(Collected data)
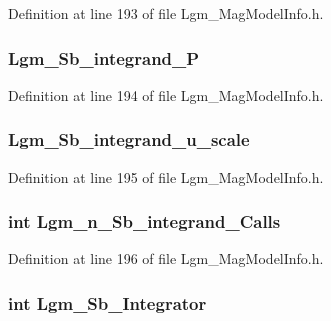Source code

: Definition at line 193 of file Lgm\_\-MagModelInfo.h.\hypertarget{struct_lgm___mag_model_info_64ea881b31763fe2b1c1fc78d589dd84}{
\subsubsection[{Lgm\_\-Sb\_\-integrand\_\-P}]{ {\bf Lgm\_\-Sb\_\-integrand\_\-P}}}
\label{struct_lgm___mag_model_info_64ea881b31763fe2b1c1fc78d589dd84}




Definition at line 194 of file Lgm\_\-MagModelInfo.h.\hypertarget{struct_lgm___mag_model_info_fc1c449cd255aa38568f885b3732a699}{
\subsubsection[{Lgm\_\-Sb\_\-integrand\_\-u\_\-scale}]{ {\bf Lgm\_\-Sb\_\-integrand\_\-u\_\-scale}}}
\label{struct_lgm___mag_model_info_fc1c449cd255aa38568f885b3732a699}




Definition at line 195 of file Lgm\_\-MagModelInfo.h.\hypertarget{struct_lgm___mag_model_info_e1edd10efda316240fd228a9bab0cc24}{
\subsubsection[{Lgm\_\-n\_\-Sb\_\-integrand\_\-Calls}]{\setlength{\rightskip}{0pt plus 5cm}int {\bf Lgm\_\-n\_\-Sb\_\-integrand\_\-Calls}}}
\label{struct_lgm___mag_model_info_e1edd10efda316240fd228a9bab0cc24}




Definition at line 196 of file Lgm\_\-MagModelInfo.h.\hypertarget{struct_lgm___mag_model_info_713978104b56d5edd790199e13ee10fd}{
\subsubsection[{Lgm\_\-Sb\_\-Integrator}]{\setlength{\rightskip}{0pt plus 5cm}int {\bf Lgm\_\-Sb\_\-Integrator}}}
\label{struct_lgm___mag_model_info_713978104b56d5edd790199e13ee10fd}




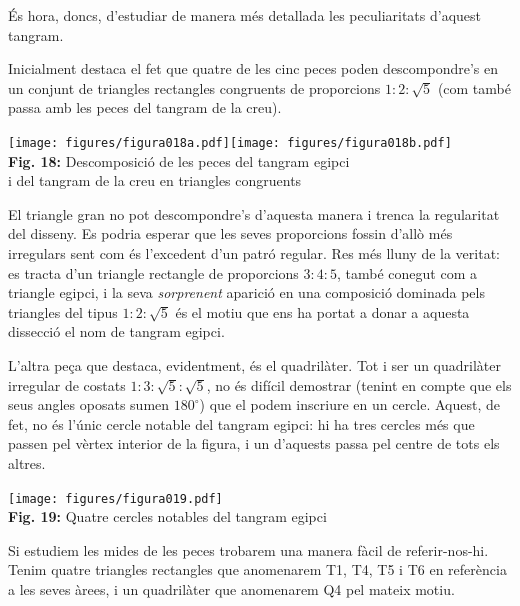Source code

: \documentclass[a4paper,11pt]{article}
\begin{document}
\begin{multicols}{2}
            És hora, doncs, d'estudiar de manera més detallada les peculiaritats d'aquest tangram.

            Inicialment destaca el fet que quatre de les cinc peces poden descompondre's en un conjunt de triangles rectangles congruents de proporcions ${1:2:\sqrt{5}}$ (com també passa amb les peces del tangram de la creu).

            \begin{center}
                \texttt{[image: figures/figura018a.pdf]}\qquad\texttt{[image: figures/figura018b.pdf]} \\
                \footnotesize{\textbf{Fig. 18:} Descomposició de les peces del tangram egipci\\ i del tangram de la creu en triangles congruents}
            \end{center}

            El triangle gran no pot descompondre's d'aquesta manera i trenca la regularitat del disseny. Es podria esperar que les seves proporcions fossin d'allò més irregulars sent com és l'excedent d'un patró regular. Res més lluny de la veritat: es tracta d'un triangle rectangle de proporcions ${3:4:5}$, també conegut com a triangle egipci, i la seva \emph{sorprenent} aparició en una composició dominada pels triangles del tipus ${1:2:\sqrt{5}}$ és el motiu que ens ha portat a donar a aquesta dissecció el nom de tangram egipci.

            L'altra peça que destaca, evidentment, és el quadrilàter. Tot i ser un quadrilàter irregular de costats ${1:3:\sqrt{5}:\sqrt{5}}$, no és difícil demostrar (tenint en compte que els seus angles oposats sumen $180^\circ$) que el podem inscriure en un cercle. Aquest, de fet, no és l'únic cercle notable del tangram egipci: hi ha tres cercles més que passen pel vèrtex interior de la figura, i un d'aquests passa pel centre de tots els altres.

            \begin{center}
                \texttt{[image: figures/figura019.pdf]} \\
                \footnotesize{\textbf{Fig. 19:} Quatre cercles notables del tangram egipci}
            \end{center}

            Si estudiem les mides de les peces trobarem una manera fàcil de referir-nos-hi. Tenim quatre triangles rectangles que anomenarem T1, T4, T5 i T6 en referència a les seves àrees, i un quadrilàter que anomenarem Q4 pel mateix motiu.


\end{multicols}
\end{document}
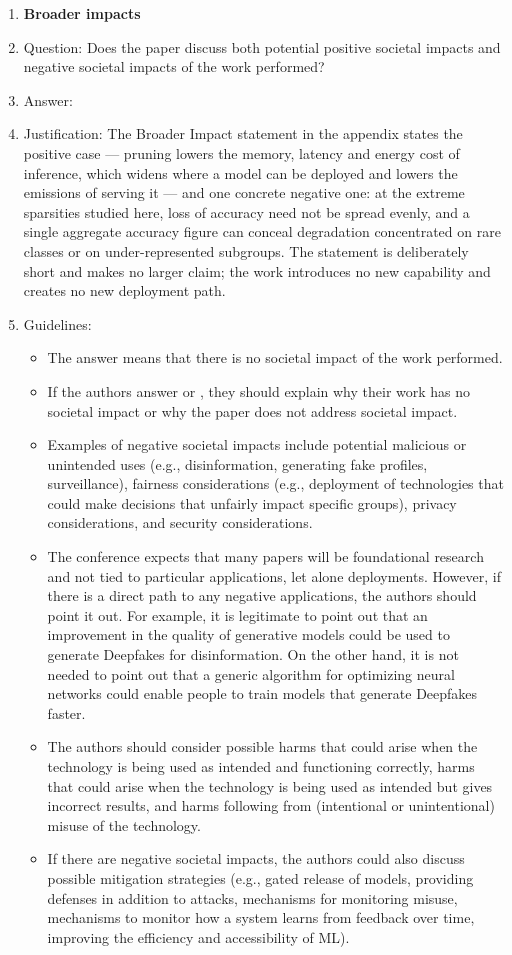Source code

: \begin{enumerate}
\item {\bf Broader impacts}
    \item[] Question: Does the paper discuss both potential positive societal impacts and negative societal impacts of the work performed?
    \item[] Answer: \answerYes{}
    \item[] Justification: The Broader Impact statement in the appendix states the positive case --- pruning lowers the memory, latency and energy cost of inference, which widens where a model can be deployed and lowers the emissions of serving it --- and one concrete negative one: at the extreme sparsities studied here, loss of accuracy need not be spread evenly, and a single aggregate accuracy figure can conceal degradation concentrated on rare classes or on under-represented subgroups. The statement is deliberately short and makes no larger claim; the work introduces no new capability and creates no new deployment path.
    \item[] Guidelines:
    \begin{itemize}
        \item The answer \answerNA{} means that there is no societal impact of the work performed.
        \item If the authors answer \answerNA{} or \answerNo, they should explain why their work has no societal impact or why the paper does not address societal impact.
        \item Examples of negative societal impacts include potential malicious or unintended uses (e.g., disinformation, generating fake profiles, surveillance), fairness considerations (e.g., deployment of technologies that could make decisions that unfairly impact specific groups), privacy considerations, and security considerations.
        \item The conference expects that many papers will be foundational research and not tied to particular applications, let alone deployments. However, if there is a direct path to any negative applications, the authors should point it out. For example, it is legitimate to point out that an improvement in the quality of generative models could be used to generate Deepfakes for disinformation. On the other hand, it is not needed to point out that a generic algorithm for optimizing neural networks could enable people to train models that generate Deepfakes faster.
        \item The authors should consider possible harms that could arise when the technology is being used as intended and functioning correctly, harms that could arise when the technology is being used as intended but gives incorrect results, and harms following from (intentional or unintentional) misuse of the technology.
        \item If there are negative societal impacts, the authors could also discuss possible mitigation strategies (e.g., gated release of models, providing defenses in addition to attacks, mechanisms for monitoring misuse, mechanisms to monitor how a system learns from feedback over time, improving the efficiency and accessibility of ML).
    \end{itemize}


\end{enumerate}
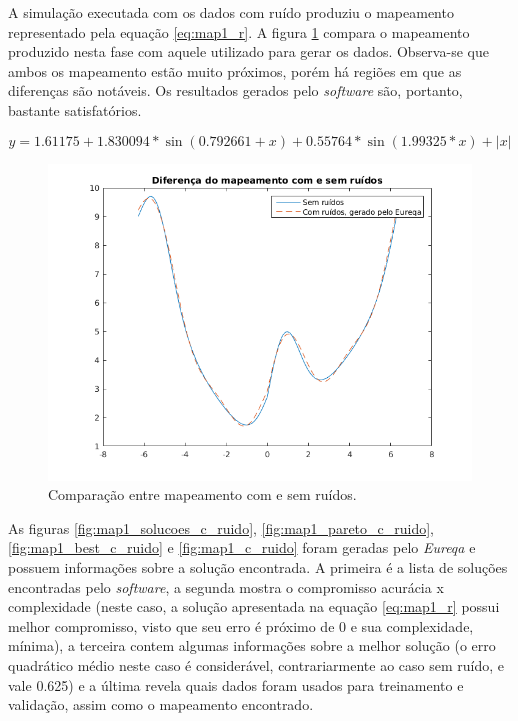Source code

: 	\FloatBarrier

A simulação executada com os dados com ruído produziu o mapeamento representado
pela equação \ref{eq:map1_r}. A figura \ref{fig:comparaca_map1}  compara o mapeamento produzido
nesta fase com aquele utilizado para gerar os dados. Observa-se que ambos os
mapeamento estão muito próximos, porém há regiões em que as diferenças são
notáveis. Os resultados gerados pelo \textit{software} são, portanto, bastante
satisfatórios.

\begin{equation}
y = 1.61175 + 1.830094*\sin(0.792661 + x) +
0.55764*\sin(1.99325*x) + |x|
\label{eq:map1_r}
\end{equation}

\FloatBarrier
\begin{figure}[H]
		  \centering
		  \includegraphics[width=0.65\linewidth]{aproximacao/comparacao_map1}
		  \caption{Comparação entre mapeamento com e sem ruídos.} 
		  \label{fig:comparaca_map1} 
		  
		\end{figure}
\FloatBarrier

As figuras \ref{fig:map1_solucoes_c_ruido}, \ref{fig:map1_pareto_c_ruido},
\ref{fig:map1_best_c_ruido}  e \ref{fig:map1_c_ruido} foram geradas pelo
\textit{Eureqa} e possuem informações sobre a solução encontrada. A primeira
é a lista de soluções encontradas pelo \textit{software}, a segunda mostra o
compromisso acurácia x complexidade (neste caso, a solução apresentada na
equação \ref{eq:map1_r} possui melhor compromisso, visto que seu erro é próximo
de 0 e sua complexidade, mínima), a terceira contem algumas informações sobre
a melhor solução (o erro quadrático médio neste caso é considerável,
contrariarmente ao caso sem ruído, e vale 0.625) e a última revela quais dados
foram usados para treinamento e validação, assim como o mapeamento encontrado.


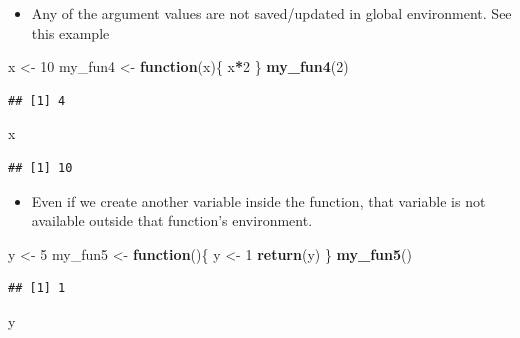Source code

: \documentclass[
]{book}
\newenvironment{Shaded}{\begin{snugshade}}{\end{snugshade}}
\newcommand{\ControlFlowTok}[1]{\textcolor[rgb]{0.13,0.29,0.53}{\textbf{#1}}}
\newcommand{\DecValTok}[1]{\textcolor[rgb]{0.00,0.00,0.81}{#1}}
\newcommand{\FunctionTok}[1]{\textcolor[rgb]{0.13,0.29,0.53}{\textbf{#1}}}
\newcommand{\NormalTok}[1]{#1}
\newcommand{\OtherTok}[1]{\textcolor[rgb]{0.56,0.35,0.01}{#1}}
\newcommand{\SpecialCharTok}[1]{\textcolor[rgb]{0.81,0.36,0.00}{\textbf{#1}}}
\providecommand{\tightlist}{%
  \setlength{\itemsep}{0pt}\setlength{\parskip}{0pt}}
\begin{document}
\begin{itemize}
\tightlist
\item
  Any of the argument values are not saved/updated in global environment. See this example
\end{itemize}

\begin{Shaded}
\begin{Highlighting}[]
\NormalTok{x }\OtherTok{\textless{}{-}} \DecValTok{10}
\NormalTok{my\_fun4 }\OtherTok{\textless{}{-}} \ControlFlowTok{function}\NormalTok{(x)\{}
\NormalTok{  x}\SpecialCharTok{*}\DecValTok{2}
\NormalTok{\}}
\FunctionTok{my\_fun4}\NormalTok{(}\DecValTok{2}\NormalTok{)}
\end{Highlighting}
\end{Shaded}

\begin{verbatim}
## [1] 4
\end{verbatim}

\begin{Shaded}
\begin{Highlighting}[]
\NormalTok{x}
\end{Highlighting}
\end{Shaded}

\begin{verbatim}
## [1] 10
\end{verbatim}

\begin{itemize}
\tightlist
\item
  Even if we create another variable inside the function, that variable is not available outside that function's environment.
\end{itemize}

\begin{Shaded}
\begin{Highlighting}[]
\NormalTok{y }\OtherTok{\textless{}{-}} \DecValTok{5}
\NormalTok{my\_fun5 }\OtherTok{\textless{}{-}} \ControlFlowTok{function}\NormalTok{()\{}
\NormalTok{  y }\OtherTok{\textless{}{-}} \DecValTok{1}
  \FunctionTok{return}\NormalTok{(y)}
\NormalTok{\}}
\FunctionTok{my\_fun5}\NormalTok{()}
\end{Highlighting}
\end{Shaded}

\begin{verbatim}
## [1] 1
\end{verbatim}

\begin{Shaded}
\begin{Highlighting}[]
\NormalTok{y}
\end{Highlighting}
\end{Shaded}
\end{document}
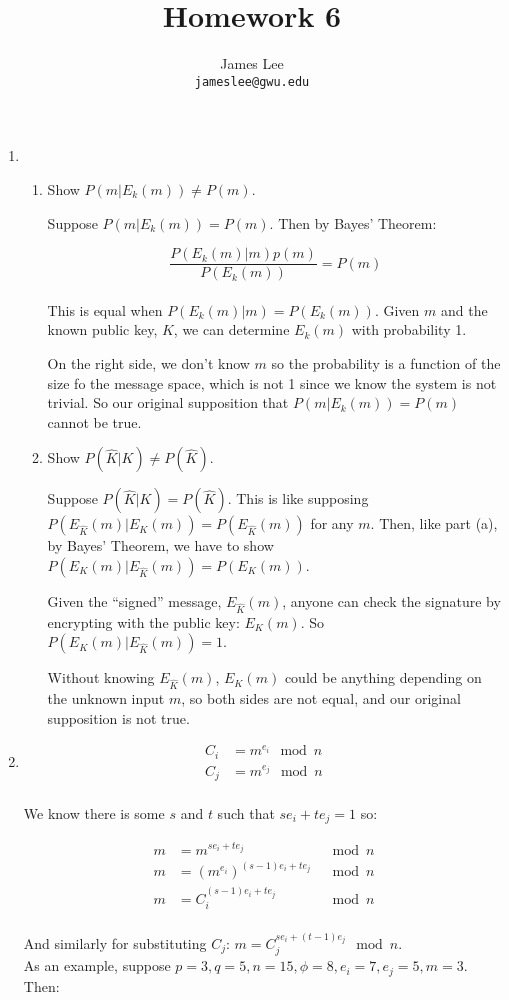 \documentclass{amsart}
\title{Homework 6}
\author{James Lee\\
\texttt{jameslee@gwu.edu}}
\begin{document}
\maketitle

\begin{enumerate}
\item
\begin{enumerate}
\item Show $P(m|E_k(m)) \ne P(m)$.

Suppose $P(m|E_k(m)) = P(m)$.  Then by Bayes' Theorem:

$$
\frac{P(E_k(m)|m)p(m)}{P(E_k(m))}=P(m)
$$
\\
This is equal when $P(E_k(m)|m)=P(E_k(m))$.  Given $m$ and the known public key, $K$, we can determine $E_k(m)$ with probability 1.

On the right side, we don't know $m$ so the probability is a function of the size fo the message space, which is not 1 since we know the system is not trivial.  So our original supposition that $P(m|E_k(m)) = P(m)$ cannot be true.

\item Show $P(\hat{K}|K) \ne P(\hat{K})$.

Suppose $P(\hat{K}|K) = P(\hat{K})$.  This is like supposing $P(E_{\hat{K}}(m)|E_K(m))=P(E_{\hat{K}}(m))$ for any $m$.  Then, like part (a), by Bayes' Theorem, we have to show $P(E_K(m)|E_{\hat{K}}(m))=P(E_K(m))$.

Given the ``signed'' message, $E_{\hat{K}}(m)$, anyone can check the signature by encrypting with the public key: $E_K(m)$.  So $P(E_K(m)|E_{\hat{K}}(m)) = 1$.

Without knowing $E_{\hat{K}}(m)$, $E_K(m)$ could be anything depending on the unknown input $m$, so both sides are not equal, and our original supposition is not true.
\end{enumerate}

\item
\begin{align*}
C_i&=m^{e_i}\mod n\\
C_j&=m^{e_j}\mod n
\end{align*}
\\
We know there is some $s$ and $t$ such that $se_i+te_j=1$ so:

\begin{align*}
m&=m^{se_i+te_j}&\mod n\\
m&=(m^{e_i})^{(s-1)e_i+te_j}&\mod n\\
m&=C_i^{(s-1)e_i+te_j}&\mod n
\end{align*}
\\
And similarly for substituting $C_j$: $m=C_j^{se_i+(t-1)e_j}\mod n$.
\\
As an example, suppose $p=3, q=5, n=15, \phi=8, e_i=7, e_j=5, m=3$.  Then:


\end{enumerate}
\end{document}
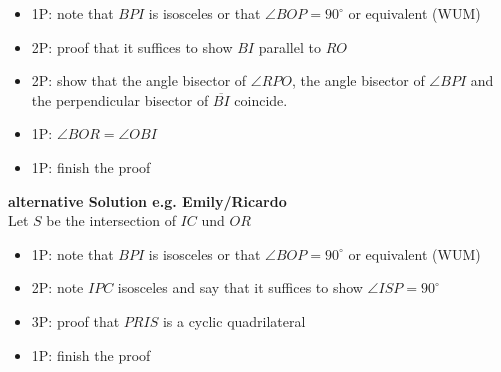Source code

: \begin{itemize}
\item 1P: note that $BPI$ is isosceles or that $\angle BOP = 90^\circ$ or equivalent (WUM)
\item 2P: proof that it suffices to show $BI$ parallel to $RO$
\item 2P: show that the angle bisector of $\angle RPO$, the angle bisector of $\angle BPI$ and the perpendicular bisector of $\overline{BI}$ coincide.
\item 1P: $\angle BOR = \angle OBI $
\item 1P: finish the proof
\end{itemize}
$ $
\\
\textbf{alternative Solution e.g. Emily/Ricardo}\\
Let $S$ be the intersection of $IC$ und $OR$
\begin{itemize}
\item 1P: note that $BPI$ is isosceles or that $\angle BOP = 90^\circ$ or equivalent (WUM)
\item 2P: note $IPC$ isosceles and say that it suffices to show $\angle ISP = 90^\circ$
\item 3P: proof that $PRIS$ is a cyclic quadrilateral
\item 1P: finish the proof
\end{itemize}
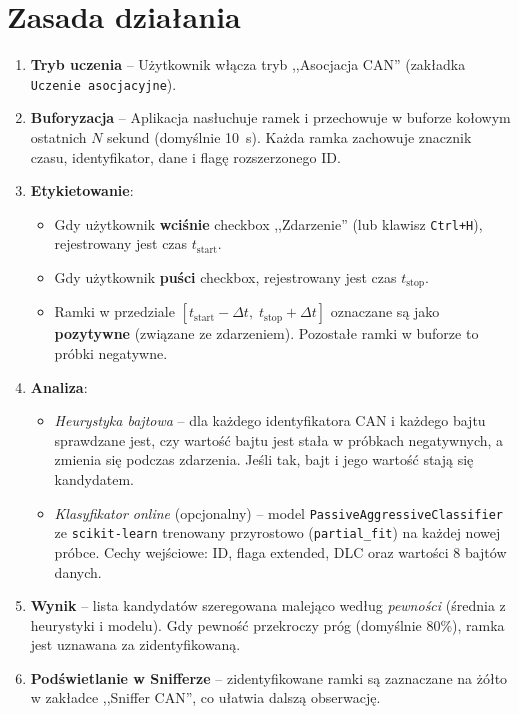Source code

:\documentclass[a4paper,12pt]{article}
\begin{document}
\section{Zasada działania}
\begin{enumerate}[noitemsep]
    \item \textbf{Tryb uczenia} – Użytkownik włącza tryb ,,Asocjacja CAN'' (zakładka \texttt{Uczenie asocjacyjne}).
    \item \textbf{Buforyzacja} – Aplikacja nasłuchuje ramek i przechowuje w buforze kołowym ostatnich $N$ sekund (domyślnie 10~s). Każda ramka zachowuje znacznik czasu, identyfikator, dane i flagę rozszerzonego ID.
    \item \textbf{Etykietowanie}:
        \begin{itemize}
            \item Gdy użytkownik \textbf{wciśnie} checkbox ,,Zdarzenie'' (lub klawisz \texttt{Ctrl+H}), rejestrowany jest czas $t_{\text{start}}$.
            \item Gdy użytkownik \textbf{puści} checkbox, rejestrowany jest czas $t_{\text{stop}}$.
            \item Ramki w przedziale $[t_{\text{start}}-\Delta t,\; t_{\text{stop}}+\Delta t]$ oznaczane są jako \textbf{pozytywne} (związane ze zdarzeniem). Pozostałe ramki w buforze to próbki negatywne.
        \end{itemize}
    \item \textbf{Analiza}:
        \begin{itemize}
            \item \emph{Heurystyka bajtowa} – dla każdego identyfikatora CAN i każdego bajtu sprawdzane jest, czy wartość bajtu jest stała w próbkach negatywnych, a zmienia się podczas zdarzenia. Jeśli tak, bajt i jego wartość stają się kandydatem.
            \item \emph{Klasyfikator online} (opcjonalny) – model \texttt{PassiveAggressiveClassifier} ze \texttt{scikit-learn} trenowany przyrostowo (\texttt{partial\_fit}) na każdej nowej próbce. Cechy wejściowe: ID, flaga extended, DLC oraz wartości 8 bajtów danych.
        \end{itemize}
    \item \textbf{Wynik} – lista kandydatów szeregowana malejąco według \emph{pewności} (średnia z heurystyki i modelu). Gdy pewność przekroczy próg (domyślnie 80\%), ramka jest uznawana za zidentyfikowaną.
    \item \textbf{Podświetlanie w Snifferze} – zidentyfikowane ramki są zaznaczane na żółto w zakładce ,,Sniffer CAN'', co ułatwia dalszą obserwację.
\end{enumerate}
\end{document}
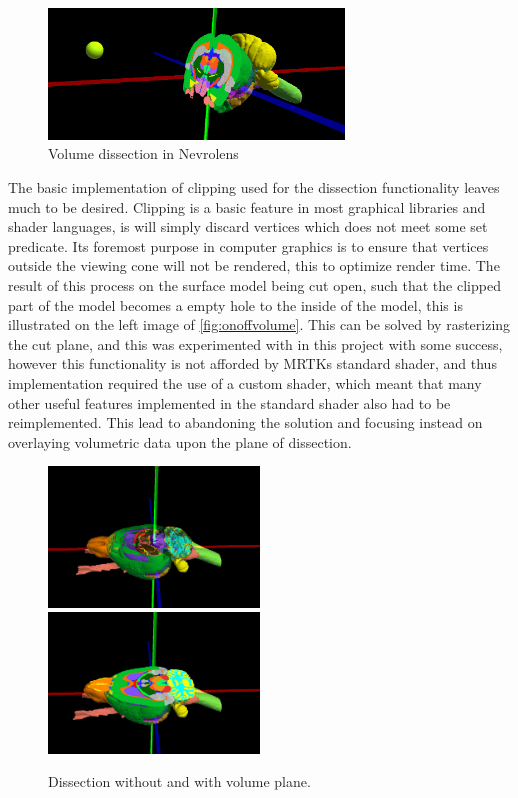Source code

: \begin{figure}[H]
    \centering
    \includegraphics[width=0.7\textwidth]{fig/volumdissectionoverview.png}
    \caption{Volume dissection in Nevrolens}
\end{figure}

The basic implementation of clipping used for the dissection functionality leaves much to be desired. Clipping is a basic feature in most graphical libraries and shader languages, is will simply discard vertices which does not meet some set predicate. Its foremost purpose in computer graphics is to ensure that vertices outside the viewing cone will not be rendered, this to optimize render time. The result of this process on the surface model being cut open, such that the clipped part of the model becomes a empty hole to the inside of the model, this is illustrated on the left image of \autoref{fig:onoffvolume}. This can be solved by rasterizing the cut plane, and this was experimented with in this project with some success, however this functionality is not afforded by MRTKs standard shader, and thus implementation required the use of a custom shader, which meant that many other useful features implemented in the standard shader also had to be reimplemented. This lead to abandoning the solution and focusing instead on overlaying volumetric data upon the plane of dissection. 
\begin{figure}[hb]
    \includegraphics[width=0.5\textwidth , trim={3cm 2cm 4cm 5cm}, clip]{fig/top_mrtkdissect2.png}
    \includegraphics[width=0.5\textwidth , trim={3cm 2cm 4cm 5cm}, clip]{fig/top_volumedissect2.png}
    \caption{Dissection without and with volume plane.}
    \label{fig:onoffvolume}
\end{figure}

Work required =>
From the records above, quote word for word only the lines beginning at the line that has "And similarly for" and stopping after the line that has "parallel to $RO$". Omit the pictures.

Response below =>
And similarly for substituting $C_j$: $m=C_j^{se_i+(t-1)e_j}\mod n$.
\\
As an example, suppose $p=3, q=5, n=15, \phi=8, e_i=7, e_j=5, m=3$.  Then:


\end{enumerate}
\end{document}
Source code

: \begin{itemize}
\item 1P: note that $BPI$ is isosceles or that $\angle BOP = 90^\circ$ or equivalent (WUM)
\item 2P: proof that it suffices to show $BI$ parallel to $RO$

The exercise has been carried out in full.